BEGIN RECORDS SUPPLIED
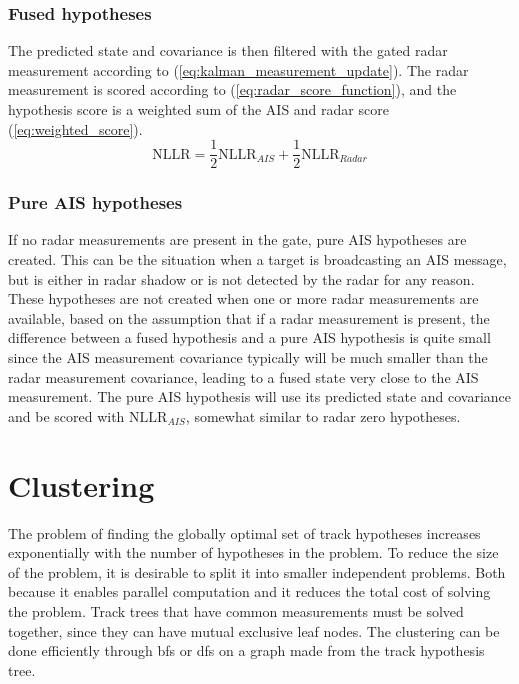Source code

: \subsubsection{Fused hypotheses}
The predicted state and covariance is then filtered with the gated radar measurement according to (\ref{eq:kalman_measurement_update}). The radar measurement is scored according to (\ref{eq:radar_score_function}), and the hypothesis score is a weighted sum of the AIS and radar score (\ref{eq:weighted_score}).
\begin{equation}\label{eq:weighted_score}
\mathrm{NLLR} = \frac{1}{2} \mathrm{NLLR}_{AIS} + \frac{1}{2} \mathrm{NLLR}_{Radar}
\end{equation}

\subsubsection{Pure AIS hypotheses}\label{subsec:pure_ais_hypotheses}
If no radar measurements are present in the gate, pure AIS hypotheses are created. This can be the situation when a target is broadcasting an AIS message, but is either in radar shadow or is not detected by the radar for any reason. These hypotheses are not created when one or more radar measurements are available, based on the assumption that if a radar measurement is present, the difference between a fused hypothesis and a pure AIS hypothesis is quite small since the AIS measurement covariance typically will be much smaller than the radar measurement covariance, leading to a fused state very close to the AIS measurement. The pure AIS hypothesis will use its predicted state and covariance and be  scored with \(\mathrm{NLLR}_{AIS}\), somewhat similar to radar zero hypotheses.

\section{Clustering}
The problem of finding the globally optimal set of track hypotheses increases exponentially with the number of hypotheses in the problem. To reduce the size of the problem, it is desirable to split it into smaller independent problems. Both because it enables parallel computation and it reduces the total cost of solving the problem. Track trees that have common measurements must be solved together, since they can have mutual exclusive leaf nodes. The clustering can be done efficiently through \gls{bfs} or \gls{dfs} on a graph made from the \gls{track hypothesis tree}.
END RECORDS SUPPLIED
BEGIN RECORDS SUPPLIED
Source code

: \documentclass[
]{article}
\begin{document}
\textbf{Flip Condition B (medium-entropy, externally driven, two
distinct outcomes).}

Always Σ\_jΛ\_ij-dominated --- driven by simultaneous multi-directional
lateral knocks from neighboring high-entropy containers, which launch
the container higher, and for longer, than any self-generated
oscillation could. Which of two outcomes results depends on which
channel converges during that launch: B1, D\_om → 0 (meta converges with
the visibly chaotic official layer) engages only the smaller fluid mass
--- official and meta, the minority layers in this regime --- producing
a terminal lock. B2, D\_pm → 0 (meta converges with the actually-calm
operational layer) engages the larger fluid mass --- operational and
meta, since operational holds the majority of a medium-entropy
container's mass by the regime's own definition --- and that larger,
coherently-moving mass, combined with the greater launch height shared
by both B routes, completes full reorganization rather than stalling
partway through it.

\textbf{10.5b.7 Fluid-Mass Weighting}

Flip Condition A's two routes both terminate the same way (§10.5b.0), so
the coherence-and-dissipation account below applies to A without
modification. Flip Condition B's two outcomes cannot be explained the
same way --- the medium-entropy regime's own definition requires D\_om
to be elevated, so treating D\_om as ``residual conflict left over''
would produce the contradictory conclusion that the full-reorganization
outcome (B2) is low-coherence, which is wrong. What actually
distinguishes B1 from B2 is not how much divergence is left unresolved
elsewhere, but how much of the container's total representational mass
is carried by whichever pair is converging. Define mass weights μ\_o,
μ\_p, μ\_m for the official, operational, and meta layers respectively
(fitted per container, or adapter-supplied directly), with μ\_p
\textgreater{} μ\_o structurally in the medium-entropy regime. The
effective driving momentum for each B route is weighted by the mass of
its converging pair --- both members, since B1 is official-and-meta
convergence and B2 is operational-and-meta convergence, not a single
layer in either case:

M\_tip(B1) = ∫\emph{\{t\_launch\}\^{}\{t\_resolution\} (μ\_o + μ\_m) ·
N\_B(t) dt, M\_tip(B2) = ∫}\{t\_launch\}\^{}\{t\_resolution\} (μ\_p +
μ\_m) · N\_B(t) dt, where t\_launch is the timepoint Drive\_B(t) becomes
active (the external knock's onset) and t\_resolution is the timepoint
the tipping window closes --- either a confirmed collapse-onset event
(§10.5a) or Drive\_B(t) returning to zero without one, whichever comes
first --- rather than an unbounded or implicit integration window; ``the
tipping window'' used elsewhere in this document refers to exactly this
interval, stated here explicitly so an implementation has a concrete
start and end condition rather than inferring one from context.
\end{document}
END RECORDS SUPPLIED
WHAT TO DO:
Retype, in the same exact form, the lines of the material above from the line holding "operational layer) engages" through the line holding "the coherence-and-dissipation account".

YOUR SOLUTION:
operational layer) engages the larger fluid mass --- operational and
meta, since operational holds the majority of a medium-entropy
container's mass by the regime's own definition --- and that larger,
coherently-moving mass, combined with the greater launch height shared
by both B routes, completes full reorganization rather than stalling
partway through it.

\textbf{10.5b.7 Fluid-Mass Weighting}

Flip Condition A's two routes both terminate the same way (§10.5b.0), so
the coherence-and-dissipation account below applies to A without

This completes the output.